**Work to be completed:** Write out exactly the lines from the start of the entries through the one that contains "Dow to review a proposal and participate", including both.

[Dataset entries]

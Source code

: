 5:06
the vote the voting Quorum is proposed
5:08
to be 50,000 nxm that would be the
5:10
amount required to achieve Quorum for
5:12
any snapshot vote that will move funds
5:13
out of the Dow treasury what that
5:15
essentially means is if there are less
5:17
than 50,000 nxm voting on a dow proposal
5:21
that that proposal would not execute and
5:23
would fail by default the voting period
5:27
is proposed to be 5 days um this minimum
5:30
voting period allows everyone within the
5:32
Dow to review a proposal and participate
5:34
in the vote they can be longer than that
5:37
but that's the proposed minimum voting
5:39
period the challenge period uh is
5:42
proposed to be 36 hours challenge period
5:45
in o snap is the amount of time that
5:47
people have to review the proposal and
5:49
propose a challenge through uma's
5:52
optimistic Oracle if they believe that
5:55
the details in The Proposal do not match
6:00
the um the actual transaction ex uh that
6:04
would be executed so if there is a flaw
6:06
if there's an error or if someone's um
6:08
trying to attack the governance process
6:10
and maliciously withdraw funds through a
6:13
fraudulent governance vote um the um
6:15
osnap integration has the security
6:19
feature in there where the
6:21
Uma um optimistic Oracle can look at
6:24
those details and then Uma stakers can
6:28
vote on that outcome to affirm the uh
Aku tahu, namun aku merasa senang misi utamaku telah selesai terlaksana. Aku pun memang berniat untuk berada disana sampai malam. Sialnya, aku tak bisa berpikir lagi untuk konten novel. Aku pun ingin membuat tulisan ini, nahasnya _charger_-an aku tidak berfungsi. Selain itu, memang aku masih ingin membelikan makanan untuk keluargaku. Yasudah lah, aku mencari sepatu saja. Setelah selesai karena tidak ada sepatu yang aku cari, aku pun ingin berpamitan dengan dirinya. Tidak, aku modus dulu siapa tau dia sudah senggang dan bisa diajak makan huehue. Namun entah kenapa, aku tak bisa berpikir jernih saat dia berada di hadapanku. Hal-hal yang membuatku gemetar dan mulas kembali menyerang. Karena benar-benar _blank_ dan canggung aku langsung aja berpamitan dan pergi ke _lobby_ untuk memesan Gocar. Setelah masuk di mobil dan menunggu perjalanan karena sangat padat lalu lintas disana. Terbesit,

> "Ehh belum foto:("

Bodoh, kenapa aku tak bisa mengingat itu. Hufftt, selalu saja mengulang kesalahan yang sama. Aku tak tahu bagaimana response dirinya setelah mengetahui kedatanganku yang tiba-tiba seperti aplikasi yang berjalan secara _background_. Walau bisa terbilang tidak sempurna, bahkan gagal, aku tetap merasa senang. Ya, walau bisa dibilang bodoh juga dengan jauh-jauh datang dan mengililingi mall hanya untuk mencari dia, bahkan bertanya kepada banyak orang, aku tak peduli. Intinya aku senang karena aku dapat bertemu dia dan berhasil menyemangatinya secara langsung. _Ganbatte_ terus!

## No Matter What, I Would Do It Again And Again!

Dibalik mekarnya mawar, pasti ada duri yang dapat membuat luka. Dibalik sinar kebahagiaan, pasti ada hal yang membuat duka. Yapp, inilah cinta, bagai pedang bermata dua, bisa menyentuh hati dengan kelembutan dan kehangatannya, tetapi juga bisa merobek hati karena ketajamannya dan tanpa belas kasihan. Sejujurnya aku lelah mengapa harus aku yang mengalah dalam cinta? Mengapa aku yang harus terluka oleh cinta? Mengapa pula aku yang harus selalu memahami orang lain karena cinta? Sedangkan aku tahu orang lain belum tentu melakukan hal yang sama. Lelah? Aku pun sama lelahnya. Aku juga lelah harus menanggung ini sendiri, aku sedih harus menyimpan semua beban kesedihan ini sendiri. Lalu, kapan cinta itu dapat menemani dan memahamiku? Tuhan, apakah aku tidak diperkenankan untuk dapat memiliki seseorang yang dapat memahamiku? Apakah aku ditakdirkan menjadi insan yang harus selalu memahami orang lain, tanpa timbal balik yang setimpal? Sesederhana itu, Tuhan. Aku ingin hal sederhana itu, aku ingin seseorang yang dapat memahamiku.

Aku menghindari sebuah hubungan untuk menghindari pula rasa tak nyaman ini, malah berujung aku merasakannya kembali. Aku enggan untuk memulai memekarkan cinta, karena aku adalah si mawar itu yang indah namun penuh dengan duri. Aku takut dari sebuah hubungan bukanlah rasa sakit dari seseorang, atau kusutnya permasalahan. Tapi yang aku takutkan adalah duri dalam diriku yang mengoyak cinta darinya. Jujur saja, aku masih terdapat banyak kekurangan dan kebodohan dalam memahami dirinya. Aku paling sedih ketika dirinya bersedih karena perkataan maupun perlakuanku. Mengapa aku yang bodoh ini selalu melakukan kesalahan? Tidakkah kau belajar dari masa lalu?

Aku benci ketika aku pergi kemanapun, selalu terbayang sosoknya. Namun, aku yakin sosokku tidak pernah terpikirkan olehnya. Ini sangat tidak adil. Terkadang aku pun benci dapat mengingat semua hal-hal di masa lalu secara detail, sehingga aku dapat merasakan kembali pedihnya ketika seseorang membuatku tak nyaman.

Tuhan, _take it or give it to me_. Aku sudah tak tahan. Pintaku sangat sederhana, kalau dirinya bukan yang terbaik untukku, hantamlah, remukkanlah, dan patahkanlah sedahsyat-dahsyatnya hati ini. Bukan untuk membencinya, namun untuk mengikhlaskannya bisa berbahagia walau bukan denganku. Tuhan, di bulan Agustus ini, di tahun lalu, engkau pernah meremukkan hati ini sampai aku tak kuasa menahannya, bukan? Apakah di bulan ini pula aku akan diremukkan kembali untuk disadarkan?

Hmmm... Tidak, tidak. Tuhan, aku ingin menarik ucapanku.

**Answer below:**
Source code

: 5:06
the vote the voting Quorum is proposed
5:08
to be 50,000 nxm that would be the
5:10
amount required to achieve Quorum for
5:12
any snapshot vote that will move funds
5:13
out of the Dow treasury what that
5:15
essentially means is if there are less
5:17
than 50,000 nxm voting on a dow proposal
5:21
that that proposal would not execute and
5:23
would fail by default the voting period
5:27
is proposed to be 5 days um this minimum
5:30
voting period allows everyone within the
5:32
Dow to review a proposal and participate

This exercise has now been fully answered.